Data for processing below:
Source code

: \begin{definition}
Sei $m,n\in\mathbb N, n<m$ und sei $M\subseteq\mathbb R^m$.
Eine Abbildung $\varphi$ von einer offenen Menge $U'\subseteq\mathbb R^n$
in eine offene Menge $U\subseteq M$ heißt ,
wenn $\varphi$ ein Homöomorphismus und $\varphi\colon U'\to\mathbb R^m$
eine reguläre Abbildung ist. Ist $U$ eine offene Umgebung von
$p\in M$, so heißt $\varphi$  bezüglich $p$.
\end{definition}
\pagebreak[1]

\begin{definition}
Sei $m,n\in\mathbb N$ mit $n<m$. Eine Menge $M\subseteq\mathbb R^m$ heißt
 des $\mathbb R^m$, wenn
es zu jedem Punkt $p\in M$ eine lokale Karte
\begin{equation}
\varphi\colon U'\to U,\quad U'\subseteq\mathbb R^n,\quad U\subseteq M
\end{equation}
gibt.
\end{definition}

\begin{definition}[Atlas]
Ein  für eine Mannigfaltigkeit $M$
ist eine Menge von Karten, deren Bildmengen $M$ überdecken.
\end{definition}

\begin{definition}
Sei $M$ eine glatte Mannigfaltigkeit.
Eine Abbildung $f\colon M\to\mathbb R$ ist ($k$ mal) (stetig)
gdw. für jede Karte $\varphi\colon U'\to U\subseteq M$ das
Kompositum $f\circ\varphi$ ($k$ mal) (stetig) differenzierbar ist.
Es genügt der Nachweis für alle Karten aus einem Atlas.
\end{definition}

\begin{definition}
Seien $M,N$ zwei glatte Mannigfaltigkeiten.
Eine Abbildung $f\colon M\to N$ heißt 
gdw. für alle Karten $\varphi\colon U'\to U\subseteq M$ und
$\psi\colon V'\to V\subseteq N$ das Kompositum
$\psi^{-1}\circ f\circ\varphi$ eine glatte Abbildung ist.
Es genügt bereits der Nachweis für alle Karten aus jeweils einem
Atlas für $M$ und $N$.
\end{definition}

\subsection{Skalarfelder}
End of Data for processing.
Data for processing below:
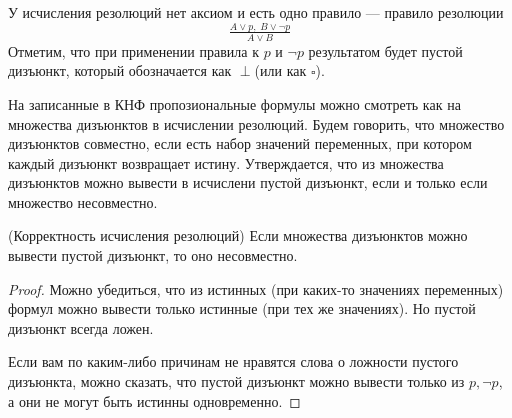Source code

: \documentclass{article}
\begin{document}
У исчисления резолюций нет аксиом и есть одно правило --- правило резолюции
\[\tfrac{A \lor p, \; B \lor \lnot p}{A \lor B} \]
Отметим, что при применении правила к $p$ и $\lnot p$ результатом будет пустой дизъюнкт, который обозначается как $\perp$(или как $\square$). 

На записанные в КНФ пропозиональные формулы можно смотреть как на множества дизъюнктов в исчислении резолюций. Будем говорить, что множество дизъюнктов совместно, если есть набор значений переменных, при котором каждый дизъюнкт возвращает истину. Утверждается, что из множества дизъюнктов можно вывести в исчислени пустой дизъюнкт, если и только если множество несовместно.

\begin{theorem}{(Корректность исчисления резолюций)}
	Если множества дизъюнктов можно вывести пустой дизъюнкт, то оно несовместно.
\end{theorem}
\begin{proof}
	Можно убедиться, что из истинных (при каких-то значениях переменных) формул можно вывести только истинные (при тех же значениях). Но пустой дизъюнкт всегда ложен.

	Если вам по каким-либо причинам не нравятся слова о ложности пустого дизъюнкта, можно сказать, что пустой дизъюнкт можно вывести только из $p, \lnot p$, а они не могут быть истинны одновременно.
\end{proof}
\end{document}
End of Data for processing.
Data for processing below:
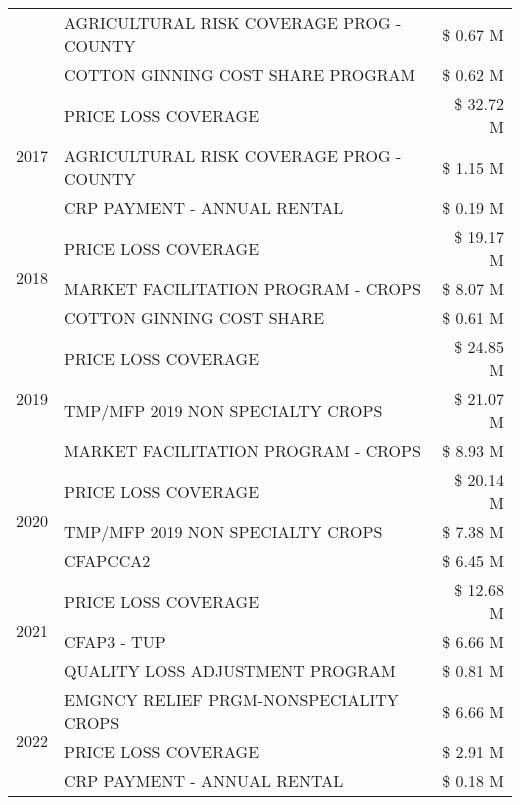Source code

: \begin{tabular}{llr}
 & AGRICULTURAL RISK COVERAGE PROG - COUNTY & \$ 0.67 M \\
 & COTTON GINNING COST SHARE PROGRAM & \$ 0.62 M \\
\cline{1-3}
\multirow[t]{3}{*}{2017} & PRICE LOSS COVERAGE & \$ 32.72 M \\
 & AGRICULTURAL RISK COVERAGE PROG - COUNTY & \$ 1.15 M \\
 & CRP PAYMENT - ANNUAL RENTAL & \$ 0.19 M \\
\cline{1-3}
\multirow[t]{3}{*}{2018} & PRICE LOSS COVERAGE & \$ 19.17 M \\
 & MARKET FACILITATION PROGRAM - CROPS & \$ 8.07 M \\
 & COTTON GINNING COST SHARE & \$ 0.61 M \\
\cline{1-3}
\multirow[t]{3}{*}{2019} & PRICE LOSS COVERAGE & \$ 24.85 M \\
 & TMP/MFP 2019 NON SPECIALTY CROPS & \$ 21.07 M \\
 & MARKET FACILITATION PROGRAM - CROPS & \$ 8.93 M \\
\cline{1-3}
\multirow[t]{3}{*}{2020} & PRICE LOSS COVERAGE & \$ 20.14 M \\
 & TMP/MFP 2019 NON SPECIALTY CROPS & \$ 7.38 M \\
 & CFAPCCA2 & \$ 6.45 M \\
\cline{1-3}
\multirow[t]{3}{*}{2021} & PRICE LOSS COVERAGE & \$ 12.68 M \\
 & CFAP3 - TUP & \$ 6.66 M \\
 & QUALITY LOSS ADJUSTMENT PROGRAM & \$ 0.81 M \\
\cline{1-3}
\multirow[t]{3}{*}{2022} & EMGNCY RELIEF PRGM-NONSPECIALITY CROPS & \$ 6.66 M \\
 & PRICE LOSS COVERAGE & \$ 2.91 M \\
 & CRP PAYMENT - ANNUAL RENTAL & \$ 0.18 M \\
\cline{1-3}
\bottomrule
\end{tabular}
End of Data for processing.
## Directions
List every line from the entries above in which "subseteq" appears.

## Response box
Sei $m,n\in\mathbb N, n<m$ und sei $M\subseteq\mathbb R^m$.
Eine Abbildung $\varphi$ von einer offenen Menge $U'\subseteq\mathbb R^n$
in eine offene Menge $U\subseteq M$ heißt ,
Sei $m,n\in\mathbb N$ mit $n<m$. Eine Menge $M\subseteq\mathbb R^m$ heißt
\varphi\colon U'\to U,\quad U'\subseteq\mathbb R^n,\quad U\subseteq M
gdw. für jede Karte $\varphi\colon U'\to U\subseteq M$ das
gdw. für alle Karten $\varphi\colon U'\to U\subseteq M$ und
$\psi\colon V'\to V\subseteq N$ das Kompositum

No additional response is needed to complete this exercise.